The obvious limitation of the methodology is Server Logs, which is also acknowledged by the authors, that is they do not record as much valuable information to answer the research questions as key evidence.
Research results
- About the Effectiveness of Active Probing: They found that although Tor is mostly blocked, Tor clients succeed in connecting roughly every 25 hours. It seems to be able to scan bridges in real-time. On average, it takes only half a second after a bridge connection for an active probe to show up.
- About the origin of the probers: they found patterns in the TCP headers of active probes that suggest that all these thousands of IP addresses are controlled by a single source.
- About the type of the probers: The active probing is not only for Tor but also targeting other circumvention systems, namely SoftEther and GoAgent.
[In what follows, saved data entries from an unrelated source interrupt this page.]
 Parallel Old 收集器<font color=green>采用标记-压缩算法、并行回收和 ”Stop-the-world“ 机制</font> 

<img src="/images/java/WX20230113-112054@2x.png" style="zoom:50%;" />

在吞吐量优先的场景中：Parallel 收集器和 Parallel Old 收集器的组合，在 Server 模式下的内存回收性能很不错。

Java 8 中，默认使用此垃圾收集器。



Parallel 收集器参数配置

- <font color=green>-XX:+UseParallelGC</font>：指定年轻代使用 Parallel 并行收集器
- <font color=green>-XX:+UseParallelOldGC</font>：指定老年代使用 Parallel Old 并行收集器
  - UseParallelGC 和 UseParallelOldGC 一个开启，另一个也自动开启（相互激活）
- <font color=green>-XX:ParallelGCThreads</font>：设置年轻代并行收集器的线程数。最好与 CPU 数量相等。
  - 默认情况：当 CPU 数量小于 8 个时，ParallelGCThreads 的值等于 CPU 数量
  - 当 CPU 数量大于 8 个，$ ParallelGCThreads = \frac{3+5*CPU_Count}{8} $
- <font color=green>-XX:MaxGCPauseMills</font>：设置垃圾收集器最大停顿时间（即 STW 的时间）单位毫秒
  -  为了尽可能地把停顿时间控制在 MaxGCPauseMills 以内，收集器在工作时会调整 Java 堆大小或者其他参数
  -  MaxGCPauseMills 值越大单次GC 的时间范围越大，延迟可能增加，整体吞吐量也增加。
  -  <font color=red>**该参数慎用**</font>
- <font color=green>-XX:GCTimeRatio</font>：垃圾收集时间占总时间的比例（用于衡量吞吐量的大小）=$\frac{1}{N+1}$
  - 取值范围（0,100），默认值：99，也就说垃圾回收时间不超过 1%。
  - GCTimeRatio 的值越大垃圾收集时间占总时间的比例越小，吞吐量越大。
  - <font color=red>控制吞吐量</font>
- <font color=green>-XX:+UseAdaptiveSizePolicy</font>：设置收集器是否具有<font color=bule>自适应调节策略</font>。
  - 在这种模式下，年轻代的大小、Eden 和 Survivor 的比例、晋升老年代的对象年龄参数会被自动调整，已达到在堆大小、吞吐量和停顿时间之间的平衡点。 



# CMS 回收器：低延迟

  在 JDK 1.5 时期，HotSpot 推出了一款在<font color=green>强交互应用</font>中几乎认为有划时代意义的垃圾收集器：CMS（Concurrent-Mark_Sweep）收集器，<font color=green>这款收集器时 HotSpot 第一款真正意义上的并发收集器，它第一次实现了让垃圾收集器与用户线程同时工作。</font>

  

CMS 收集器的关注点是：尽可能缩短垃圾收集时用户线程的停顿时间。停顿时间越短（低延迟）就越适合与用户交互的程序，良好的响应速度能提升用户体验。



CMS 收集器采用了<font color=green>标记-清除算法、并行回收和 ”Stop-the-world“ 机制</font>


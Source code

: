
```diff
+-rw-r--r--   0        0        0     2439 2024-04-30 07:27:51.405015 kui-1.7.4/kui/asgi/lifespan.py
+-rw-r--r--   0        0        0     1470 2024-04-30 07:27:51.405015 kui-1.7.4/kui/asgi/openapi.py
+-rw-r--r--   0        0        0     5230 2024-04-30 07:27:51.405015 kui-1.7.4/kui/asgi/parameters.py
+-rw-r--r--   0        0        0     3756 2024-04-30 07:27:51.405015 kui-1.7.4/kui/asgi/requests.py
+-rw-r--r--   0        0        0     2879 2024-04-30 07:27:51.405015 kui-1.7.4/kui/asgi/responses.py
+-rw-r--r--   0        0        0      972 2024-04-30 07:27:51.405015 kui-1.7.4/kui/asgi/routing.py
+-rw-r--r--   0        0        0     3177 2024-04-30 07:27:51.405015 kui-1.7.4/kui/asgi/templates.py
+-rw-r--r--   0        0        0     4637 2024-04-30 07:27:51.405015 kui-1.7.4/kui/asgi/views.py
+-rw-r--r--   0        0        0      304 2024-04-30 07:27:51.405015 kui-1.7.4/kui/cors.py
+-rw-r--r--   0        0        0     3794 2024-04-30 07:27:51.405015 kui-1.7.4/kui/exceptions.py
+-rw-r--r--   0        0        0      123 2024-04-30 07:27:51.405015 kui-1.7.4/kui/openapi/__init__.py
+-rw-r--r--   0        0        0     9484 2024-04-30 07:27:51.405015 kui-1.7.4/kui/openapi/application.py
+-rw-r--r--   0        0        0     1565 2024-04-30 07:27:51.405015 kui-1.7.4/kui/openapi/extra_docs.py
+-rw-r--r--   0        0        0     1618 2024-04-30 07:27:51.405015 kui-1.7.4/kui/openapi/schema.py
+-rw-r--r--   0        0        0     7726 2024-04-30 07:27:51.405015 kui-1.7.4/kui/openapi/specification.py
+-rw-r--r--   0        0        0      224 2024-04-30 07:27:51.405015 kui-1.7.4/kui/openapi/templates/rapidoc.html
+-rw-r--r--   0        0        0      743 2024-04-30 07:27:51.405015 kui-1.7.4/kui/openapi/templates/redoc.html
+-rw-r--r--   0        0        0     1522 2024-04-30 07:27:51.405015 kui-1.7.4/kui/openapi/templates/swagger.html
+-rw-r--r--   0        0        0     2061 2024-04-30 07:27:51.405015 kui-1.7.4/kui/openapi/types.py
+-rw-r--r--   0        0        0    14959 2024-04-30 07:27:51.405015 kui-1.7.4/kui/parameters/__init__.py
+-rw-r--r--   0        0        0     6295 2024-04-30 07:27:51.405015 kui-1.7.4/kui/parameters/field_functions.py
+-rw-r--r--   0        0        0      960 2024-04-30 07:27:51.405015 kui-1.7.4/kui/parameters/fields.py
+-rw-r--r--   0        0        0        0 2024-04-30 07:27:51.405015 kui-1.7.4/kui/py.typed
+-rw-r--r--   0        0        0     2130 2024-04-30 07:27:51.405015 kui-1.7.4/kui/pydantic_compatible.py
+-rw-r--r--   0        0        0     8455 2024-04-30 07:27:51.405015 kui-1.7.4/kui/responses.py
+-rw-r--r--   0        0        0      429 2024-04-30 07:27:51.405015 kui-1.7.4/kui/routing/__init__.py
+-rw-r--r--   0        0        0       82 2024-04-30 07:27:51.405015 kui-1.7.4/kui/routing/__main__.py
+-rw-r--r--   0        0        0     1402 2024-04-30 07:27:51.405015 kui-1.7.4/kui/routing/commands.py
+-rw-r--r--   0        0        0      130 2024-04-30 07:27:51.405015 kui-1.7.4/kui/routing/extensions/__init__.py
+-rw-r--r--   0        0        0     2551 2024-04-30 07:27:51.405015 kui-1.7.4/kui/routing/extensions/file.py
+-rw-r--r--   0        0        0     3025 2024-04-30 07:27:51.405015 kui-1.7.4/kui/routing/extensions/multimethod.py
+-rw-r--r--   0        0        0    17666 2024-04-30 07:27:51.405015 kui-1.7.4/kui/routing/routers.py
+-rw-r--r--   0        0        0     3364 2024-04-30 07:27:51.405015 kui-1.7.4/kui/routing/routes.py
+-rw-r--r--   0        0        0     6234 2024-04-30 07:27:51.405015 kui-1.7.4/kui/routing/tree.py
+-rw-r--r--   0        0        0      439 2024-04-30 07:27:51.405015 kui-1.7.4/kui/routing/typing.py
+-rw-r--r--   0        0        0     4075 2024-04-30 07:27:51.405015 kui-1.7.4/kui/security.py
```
Also from the application layer’s perspective, active probing is capable of detecting the servers of at least five
circumvention protocols (the vanilla Tor protocol, obfs2, obfs3, SoftEther, and Google App Engine domain fronting) and is upgraded regularly.
- About the physical infrastructure: They inferred it is a network of distributed proxies that simply forwards raw packets, and is centrally controlled by the active probing system.
From my view, the most significant progress for the research community is:
- They develop measurement infrastructure for studying active probing systems.
- They identify various probe types and the vast majority originate from Chinese IP addresses.
- They infer the physical structure of the probing system and provide evidence.
- They localize the sensors that trigger active probes which are distinct from China’s main censorship infrastructure, the “Great Firewall” (GFW)
Overall personal summary
Though I think this paper gives a little bit too much information in a wide range of parts of GFW that it does not focuse on diving into a key point, it is still a valuable paper for GFW study in terms of their findings considering GFW is such a huge (and powerful) system.